**Task description:** Each line of the data below from the one holding "- Linting tool for JavaScript" to the one holding "- Prettier will", inclusive, is to be reproduced exactly; no other line belongs in the answer.

===== Exercise material =====

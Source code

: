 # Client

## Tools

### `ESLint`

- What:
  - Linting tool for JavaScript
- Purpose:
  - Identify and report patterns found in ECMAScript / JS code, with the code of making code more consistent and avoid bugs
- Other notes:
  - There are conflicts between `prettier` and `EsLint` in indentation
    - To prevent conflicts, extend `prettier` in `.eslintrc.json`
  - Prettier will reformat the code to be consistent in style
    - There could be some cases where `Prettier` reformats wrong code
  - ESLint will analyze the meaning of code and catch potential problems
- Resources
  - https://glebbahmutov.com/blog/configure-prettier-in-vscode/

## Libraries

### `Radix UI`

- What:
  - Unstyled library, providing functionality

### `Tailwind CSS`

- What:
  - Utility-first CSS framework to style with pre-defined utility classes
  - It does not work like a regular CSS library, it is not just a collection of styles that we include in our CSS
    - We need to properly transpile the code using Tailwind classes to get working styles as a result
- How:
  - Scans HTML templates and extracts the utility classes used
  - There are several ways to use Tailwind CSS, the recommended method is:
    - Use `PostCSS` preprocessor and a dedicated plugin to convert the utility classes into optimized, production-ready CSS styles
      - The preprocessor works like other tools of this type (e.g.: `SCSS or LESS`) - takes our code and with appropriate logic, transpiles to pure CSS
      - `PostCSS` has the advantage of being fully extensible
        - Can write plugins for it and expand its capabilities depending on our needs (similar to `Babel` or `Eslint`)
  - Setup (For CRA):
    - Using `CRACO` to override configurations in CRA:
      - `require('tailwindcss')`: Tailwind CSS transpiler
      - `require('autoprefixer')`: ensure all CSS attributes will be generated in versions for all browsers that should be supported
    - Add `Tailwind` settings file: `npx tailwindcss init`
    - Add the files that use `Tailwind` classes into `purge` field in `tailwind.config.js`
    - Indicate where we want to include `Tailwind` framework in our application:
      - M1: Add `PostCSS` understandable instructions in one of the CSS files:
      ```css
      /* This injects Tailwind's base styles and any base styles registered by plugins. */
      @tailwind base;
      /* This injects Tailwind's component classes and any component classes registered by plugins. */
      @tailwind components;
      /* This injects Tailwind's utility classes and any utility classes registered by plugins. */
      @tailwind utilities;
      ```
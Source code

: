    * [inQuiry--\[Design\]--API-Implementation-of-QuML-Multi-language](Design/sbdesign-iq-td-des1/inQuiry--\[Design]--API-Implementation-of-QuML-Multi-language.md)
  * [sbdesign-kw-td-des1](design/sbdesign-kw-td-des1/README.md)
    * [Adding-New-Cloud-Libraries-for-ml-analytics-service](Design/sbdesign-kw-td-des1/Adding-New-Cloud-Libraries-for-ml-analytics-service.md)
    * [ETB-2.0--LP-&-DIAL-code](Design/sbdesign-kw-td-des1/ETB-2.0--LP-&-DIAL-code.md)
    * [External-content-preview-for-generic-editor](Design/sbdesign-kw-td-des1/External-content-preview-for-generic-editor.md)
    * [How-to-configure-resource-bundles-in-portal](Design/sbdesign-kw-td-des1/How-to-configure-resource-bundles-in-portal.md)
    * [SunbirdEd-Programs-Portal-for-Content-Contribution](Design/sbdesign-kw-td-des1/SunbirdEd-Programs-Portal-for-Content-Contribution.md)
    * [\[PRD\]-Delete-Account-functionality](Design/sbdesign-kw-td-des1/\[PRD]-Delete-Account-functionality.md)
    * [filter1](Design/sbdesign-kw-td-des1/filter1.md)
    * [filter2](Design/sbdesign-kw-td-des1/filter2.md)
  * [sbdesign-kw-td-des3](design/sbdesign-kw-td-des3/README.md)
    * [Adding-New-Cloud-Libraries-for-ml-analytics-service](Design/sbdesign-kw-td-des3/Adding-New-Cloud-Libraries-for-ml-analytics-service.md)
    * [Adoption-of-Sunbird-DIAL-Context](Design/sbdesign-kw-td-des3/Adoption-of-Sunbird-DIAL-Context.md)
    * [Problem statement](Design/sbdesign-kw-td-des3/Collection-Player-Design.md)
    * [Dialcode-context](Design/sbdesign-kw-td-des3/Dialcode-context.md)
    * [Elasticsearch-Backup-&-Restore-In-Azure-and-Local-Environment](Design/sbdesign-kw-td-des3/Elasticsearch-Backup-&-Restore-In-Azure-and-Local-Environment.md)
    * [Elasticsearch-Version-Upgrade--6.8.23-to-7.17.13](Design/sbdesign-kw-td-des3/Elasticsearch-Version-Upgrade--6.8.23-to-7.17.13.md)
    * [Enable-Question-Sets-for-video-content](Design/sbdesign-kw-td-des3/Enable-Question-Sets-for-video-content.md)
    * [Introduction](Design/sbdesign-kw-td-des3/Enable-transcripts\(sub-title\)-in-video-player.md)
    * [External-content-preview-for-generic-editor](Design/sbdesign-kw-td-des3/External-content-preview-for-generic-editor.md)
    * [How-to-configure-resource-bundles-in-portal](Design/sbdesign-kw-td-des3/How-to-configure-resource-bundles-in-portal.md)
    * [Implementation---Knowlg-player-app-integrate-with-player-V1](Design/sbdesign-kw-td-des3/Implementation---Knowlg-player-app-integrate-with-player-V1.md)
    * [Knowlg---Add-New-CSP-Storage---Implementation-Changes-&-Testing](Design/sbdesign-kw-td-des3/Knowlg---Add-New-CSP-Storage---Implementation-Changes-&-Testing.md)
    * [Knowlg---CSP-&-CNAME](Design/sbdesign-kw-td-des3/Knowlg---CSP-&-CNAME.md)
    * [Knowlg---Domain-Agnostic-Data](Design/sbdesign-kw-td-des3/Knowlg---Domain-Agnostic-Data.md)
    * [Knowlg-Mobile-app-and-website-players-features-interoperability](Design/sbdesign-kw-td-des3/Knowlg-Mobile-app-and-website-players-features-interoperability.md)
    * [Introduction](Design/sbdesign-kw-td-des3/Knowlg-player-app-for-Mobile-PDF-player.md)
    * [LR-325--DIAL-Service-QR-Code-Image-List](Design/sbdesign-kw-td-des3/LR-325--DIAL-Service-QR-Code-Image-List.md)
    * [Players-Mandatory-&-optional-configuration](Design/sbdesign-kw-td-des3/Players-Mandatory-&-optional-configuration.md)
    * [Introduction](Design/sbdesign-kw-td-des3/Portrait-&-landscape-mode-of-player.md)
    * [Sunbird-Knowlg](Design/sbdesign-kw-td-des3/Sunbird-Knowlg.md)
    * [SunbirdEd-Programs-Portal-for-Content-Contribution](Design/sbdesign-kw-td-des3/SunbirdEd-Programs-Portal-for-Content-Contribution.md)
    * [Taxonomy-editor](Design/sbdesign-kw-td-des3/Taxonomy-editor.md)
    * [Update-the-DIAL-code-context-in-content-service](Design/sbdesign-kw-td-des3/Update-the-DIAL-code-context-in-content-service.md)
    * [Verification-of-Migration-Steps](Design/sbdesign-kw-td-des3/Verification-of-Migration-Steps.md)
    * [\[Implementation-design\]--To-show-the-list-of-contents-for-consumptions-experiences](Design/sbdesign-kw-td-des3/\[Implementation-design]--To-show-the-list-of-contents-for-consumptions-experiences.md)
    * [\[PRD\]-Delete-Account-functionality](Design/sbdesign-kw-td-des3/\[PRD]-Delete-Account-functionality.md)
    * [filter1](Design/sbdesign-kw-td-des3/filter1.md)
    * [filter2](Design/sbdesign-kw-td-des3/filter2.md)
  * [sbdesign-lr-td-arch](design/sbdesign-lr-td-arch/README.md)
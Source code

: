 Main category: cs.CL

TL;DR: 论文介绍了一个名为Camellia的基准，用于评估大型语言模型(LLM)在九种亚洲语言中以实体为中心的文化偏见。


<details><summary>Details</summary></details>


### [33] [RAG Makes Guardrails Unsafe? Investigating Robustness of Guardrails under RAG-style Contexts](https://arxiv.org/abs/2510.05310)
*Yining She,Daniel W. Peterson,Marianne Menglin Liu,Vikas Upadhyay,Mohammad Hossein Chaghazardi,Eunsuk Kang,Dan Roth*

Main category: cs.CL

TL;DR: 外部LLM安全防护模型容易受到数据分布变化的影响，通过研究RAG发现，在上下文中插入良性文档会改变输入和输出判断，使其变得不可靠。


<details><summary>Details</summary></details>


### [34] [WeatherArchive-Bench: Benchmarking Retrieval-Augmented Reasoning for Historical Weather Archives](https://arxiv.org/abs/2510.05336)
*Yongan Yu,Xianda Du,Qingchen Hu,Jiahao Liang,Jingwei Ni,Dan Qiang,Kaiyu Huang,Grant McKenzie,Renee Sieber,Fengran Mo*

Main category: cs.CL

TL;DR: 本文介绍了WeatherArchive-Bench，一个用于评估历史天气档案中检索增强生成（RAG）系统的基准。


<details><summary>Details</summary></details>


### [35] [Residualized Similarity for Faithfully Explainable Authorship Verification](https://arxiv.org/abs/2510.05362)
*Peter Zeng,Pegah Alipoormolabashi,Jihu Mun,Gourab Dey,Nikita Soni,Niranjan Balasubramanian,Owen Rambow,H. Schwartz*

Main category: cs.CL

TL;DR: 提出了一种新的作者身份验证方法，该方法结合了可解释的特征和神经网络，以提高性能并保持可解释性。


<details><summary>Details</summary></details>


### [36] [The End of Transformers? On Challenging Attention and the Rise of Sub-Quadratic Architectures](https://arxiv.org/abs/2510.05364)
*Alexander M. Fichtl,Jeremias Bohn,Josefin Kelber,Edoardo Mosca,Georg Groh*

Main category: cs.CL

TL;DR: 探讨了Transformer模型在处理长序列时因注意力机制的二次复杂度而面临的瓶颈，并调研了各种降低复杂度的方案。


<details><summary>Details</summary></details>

=====

**Written response:**
  - Linting tool for JavaScript
- Purpose:
  - Identify and report patterns found in ECMAScript / JS code, with the code of making code more consistent and avoid bugs
- Other notes:
  - There are conflicts between `prettier` and `EsLint` in indentation
    - To prevent conflicts, extend `prettier` in `.eslintrc.json`
  - Prettier will reformat the code to be consistent in style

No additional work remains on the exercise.